Collected data
○ ○ ○ ○ ○
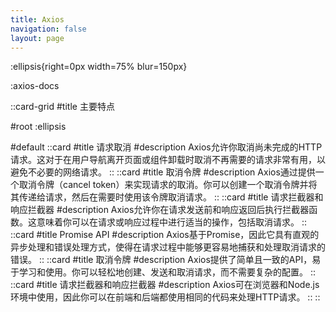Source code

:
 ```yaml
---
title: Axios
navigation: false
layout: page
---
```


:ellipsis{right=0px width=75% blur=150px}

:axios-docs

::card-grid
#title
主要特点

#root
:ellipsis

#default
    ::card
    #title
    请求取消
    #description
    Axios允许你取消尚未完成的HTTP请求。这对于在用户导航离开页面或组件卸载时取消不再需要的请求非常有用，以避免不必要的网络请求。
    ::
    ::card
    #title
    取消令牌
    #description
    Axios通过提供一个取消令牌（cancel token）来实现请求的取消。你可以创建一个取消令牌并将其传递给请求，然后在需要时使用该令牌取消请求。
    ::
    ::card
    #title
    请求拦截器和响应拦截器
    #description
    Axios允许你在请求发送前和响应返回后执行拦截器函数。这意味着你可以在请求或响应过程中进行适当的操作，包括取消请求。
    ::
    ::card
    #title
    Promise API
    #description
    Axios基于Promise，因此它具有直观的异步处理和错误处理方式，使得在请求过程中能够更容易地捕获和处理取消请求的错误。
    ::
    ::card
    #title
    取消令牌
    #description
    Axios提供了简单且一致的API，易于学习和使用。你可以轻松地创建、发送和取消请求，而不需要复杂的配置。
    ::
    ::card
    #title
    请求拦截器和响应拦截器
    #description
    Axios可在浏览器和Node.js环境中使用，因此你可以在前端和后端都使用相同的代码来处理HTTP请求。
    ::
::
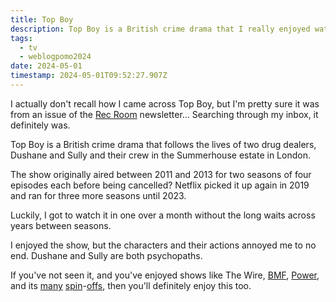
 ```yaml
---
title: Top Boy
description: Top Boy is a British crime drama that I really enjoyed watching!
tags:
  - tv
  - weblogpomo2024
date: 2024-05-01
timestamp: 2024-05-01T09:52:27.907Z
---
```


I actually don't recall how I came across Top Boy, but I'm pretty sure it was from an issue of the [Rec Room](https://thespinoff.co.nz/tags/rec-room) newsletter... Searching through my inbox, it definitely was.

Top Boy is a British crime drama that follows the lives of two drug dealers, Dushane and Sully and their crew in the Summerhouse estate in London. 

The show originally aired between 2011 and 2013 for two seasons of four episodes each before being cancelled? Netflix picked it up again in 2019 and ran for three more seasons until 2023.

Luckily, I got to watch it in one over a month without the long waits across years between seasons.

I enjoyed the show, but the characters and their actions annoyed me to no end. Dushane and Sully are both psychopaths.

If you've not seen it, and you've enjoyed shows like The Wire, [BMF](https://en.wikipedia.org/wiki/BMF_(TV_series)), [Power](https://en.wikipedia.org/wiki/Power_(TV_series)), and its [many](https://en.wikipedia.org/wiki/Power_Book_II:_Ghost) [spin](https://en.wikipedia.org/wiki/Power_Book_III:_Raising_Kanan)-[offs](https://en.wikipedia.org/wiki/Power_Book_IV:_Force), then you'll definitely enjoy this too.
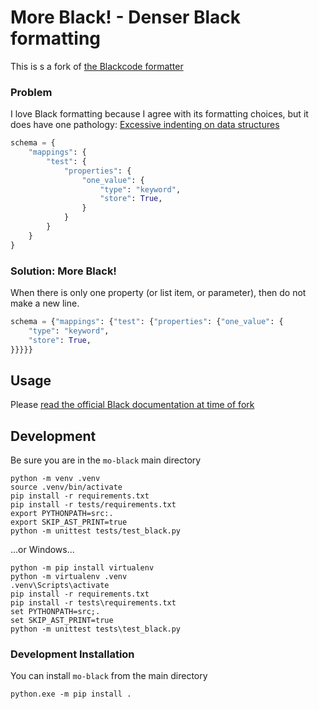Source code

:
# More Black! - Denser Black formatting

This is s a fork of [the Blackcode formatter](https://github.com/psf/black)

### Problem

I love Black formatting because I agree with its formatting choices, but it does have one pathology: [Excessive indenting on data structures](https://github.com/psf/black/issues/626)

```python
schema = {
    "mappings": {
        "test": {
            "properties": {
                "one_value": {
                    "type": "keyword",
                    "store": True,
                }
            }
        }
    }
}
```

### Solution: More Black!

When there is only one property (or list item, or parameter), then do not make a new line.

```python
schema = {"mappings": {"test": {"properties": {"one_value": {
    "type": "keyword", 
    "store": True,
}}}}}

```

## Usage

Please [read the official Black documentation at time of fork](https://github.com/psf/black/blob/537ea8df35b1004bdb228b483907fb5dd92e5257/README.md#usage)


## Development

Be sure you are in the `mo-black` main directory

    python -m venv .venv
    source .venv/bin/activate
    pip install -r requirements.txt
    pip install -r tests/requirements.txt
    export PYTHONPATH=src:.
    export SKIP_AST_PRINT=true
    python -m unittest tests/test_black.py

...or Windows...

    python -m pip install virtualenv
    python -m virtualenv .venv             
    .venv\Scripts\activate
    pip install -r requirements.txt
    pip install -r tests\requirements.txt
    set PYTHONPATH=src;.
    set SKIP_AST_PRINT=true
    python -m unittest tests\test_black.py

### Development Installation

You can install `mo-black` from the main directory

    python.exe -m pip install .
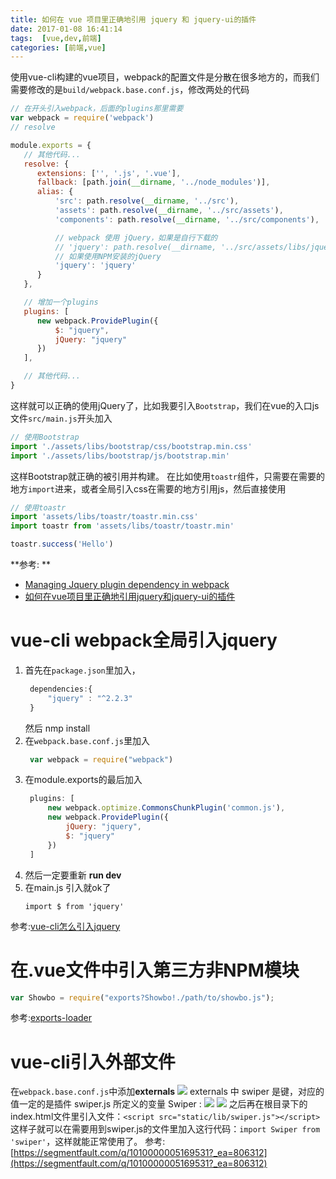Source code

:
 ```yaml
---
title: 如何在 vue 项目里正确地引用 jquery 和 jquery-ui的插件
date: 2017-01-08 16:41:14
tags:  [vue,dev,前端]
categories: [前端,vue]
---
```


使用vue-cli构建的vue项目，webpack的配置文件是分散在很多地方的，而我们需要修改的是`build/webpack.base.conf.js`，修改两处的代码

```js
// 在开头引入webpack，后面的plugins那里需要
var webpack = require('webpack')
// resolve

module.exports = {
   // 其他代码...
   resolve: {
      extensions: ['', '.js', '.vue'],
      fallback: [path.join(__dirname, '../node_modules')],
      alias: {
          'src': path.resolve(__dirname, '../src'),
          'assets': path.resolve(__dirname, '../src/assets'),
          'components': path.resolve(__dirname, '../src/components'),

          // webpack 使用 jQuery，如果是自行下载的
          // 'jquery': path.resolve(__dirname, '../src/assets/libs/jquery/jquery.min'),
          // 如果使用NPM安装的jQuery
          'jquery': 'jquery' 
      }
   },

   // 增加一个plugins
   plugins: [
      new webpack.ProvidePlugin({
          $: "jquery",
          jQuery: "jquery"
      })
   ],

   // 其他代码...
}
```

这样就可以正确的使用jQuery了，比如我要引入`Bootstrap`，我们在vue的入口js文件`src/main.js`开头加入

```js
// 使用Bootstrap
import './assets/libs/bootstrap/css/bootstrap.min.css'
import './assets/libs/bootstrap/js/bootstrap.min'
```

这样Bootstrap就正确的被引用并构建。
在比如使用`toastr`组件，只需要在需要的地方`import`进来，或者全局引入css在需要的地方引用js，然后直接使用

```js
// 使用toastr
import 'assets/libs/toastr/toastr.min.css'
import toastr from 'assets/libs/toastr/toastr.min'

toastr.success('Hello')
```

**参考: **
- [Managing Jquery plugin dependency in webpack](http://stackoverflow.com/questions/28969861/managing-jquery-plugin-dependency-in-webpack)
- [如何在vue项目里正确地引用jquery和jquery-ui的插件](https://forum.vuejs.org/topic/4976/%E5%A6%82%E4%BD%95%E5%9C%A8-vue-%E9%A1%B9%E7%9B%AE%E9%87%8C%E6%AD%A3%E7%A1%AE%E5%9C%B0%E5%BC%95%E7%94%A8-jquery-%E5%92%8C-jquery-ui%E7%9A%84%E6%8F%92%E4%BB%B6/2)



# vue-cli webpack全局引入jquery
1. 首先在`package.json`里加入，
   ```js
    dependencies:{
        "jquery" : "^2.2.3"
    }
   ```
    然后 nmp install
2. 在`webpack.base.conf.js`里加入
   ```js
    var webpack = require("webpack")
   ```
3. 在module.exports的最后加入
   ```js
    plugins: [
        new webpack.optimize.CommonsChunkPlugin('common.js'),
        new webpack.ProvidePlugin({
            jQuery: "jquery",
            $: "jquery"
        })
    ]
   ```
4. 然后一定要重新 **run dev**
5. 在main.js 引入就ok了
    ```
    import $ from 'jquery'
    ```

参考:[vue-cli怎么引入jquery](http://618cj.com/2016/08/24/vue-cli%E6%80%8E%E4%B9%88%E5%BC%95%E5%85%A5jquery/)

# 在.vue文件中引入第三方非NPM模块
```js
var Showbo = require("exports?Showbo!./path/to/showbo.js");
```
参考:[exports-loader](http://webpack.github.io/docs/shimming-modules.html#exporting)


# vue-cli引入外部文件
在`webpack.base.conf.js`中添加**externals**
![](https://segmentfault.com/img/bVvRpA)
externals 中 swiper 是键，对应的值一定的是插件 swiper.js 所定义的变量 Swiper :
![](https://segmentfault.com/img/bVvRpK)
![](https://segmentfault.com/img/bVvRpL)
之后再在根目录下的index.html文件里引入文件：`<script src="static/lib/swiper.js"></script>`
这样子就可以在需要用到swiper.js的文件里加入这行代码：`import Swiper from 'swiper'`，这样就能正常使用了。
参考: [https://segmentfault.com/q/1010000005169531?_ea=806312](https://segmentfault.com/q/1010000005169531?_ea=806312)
○ ○ ○ ○ ○
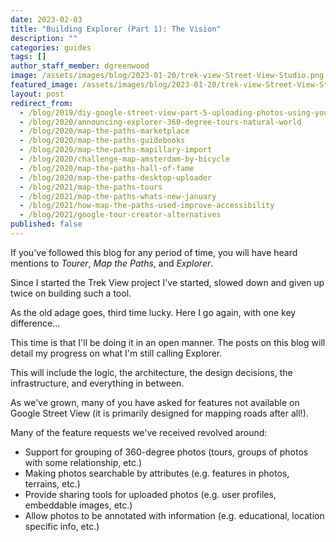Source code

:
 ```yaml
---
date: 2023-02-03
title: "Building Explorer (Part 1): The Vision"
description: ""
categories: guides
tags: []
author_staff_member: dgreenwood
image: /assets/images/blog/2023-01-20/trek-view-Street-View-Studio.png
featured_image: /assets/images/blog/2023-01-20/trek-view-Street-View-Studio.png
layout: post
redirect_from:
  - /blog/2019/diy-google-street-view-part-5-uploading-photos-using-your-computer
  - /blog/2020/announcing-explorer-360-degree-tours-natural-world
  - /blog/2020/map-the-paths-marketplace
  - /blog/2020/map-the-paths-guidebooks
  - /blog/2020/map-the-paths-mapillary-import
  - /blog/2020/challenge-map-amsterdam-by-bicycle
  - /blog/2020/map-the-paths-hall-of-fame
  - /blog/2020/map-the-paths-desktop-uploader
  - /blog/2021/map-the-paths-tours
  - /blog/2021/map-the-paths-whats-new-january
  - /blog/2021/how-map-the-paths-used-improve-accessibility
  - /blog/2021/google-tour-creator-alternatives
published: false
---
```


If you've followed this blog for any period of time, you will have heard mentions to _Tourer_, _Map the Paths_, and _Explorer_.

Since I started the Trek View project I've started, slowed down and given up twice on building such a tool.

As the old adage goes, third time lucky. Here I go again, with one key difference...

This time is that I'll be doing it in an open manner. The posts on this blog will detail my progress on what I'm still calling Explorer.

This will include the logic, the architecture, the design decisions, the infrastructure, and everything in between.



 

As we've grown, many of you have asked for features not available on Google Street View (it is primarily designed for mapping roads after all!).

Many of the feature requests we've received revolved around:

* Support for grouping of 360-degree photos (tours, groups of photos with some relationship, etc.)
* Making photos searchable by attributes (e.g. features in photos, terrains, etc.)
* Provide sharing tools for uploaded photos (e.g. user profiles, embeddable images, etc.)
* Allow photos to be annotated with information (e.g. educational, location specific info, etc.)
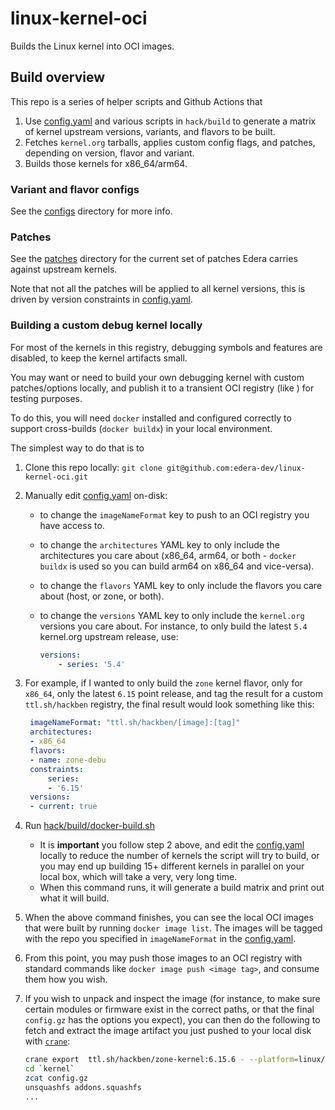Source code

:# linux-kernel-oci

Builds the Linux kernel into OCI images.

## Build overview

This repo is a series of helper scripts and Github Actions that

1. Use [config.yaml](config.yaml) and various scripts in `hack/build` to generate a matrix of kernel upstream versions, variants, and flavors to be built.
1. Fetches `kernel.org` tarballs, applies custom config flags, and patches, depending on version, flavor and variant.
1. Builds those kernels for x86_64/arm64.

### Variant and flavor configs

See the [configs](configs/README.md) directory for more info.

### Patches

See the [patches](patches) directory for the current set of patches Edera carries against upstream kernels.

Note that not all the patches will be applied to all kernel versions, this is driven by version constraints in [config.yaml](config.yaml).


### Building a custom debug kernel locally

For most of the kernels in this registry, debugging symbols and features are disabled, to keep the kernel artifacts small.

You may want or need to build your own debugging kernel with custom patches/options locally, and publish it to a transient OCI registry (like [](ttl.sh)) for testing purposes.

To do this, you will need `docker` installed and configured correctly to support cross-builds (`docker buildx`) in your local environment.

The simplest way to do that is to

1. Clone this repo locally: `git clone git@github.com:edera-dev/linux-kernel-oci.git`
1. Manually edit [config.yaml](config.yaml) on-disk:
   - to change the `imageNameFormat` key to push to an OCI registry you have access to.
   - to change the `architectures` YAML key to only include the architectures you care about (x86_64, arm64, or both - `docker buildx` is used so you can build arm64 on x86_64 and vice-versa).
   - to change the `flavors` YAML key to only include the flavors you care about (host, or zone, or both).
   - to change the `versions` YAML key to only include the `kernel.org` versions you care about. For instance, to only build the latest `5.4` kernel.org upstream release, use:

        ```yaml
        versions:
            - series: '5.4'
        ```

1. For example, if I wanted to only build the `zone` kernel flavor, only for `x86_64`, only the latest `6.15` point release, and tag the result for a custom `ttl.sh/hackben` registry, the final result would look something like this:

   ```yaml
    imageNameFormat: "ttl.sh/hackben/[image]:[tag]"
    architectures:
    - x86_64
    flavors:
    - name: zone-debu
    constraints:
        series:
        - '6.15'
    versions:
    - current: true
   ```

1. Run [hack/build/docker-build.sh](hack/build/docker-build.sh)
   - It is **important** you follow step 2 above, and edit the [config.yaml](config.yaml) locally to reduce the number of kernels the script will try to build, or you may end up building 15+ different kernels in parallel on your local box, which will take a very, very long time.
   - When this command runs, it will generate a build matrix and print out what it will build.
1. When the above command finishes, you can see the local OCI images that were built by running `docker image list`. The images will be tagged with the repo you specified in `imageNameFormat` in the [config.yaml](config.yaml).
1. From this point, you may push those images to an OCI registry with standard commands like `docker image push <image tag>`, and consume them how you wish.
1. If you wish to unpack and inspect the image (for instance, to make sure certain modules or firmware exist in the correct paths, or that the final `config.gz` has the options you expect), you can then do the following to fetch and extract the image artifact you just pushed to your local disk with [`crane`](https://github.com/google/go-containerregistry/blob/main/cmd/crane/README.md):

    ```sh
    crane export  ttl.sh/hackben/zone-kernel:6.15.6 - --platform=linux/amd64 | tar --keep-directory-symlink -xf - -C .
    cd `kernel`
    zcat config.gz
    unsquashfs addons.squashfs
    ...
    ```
○ ○ ○ ○ ○
Aim of the task:
In the preceding records, how many lines include the word "care"? Reply with the number only.

Worked solution:
3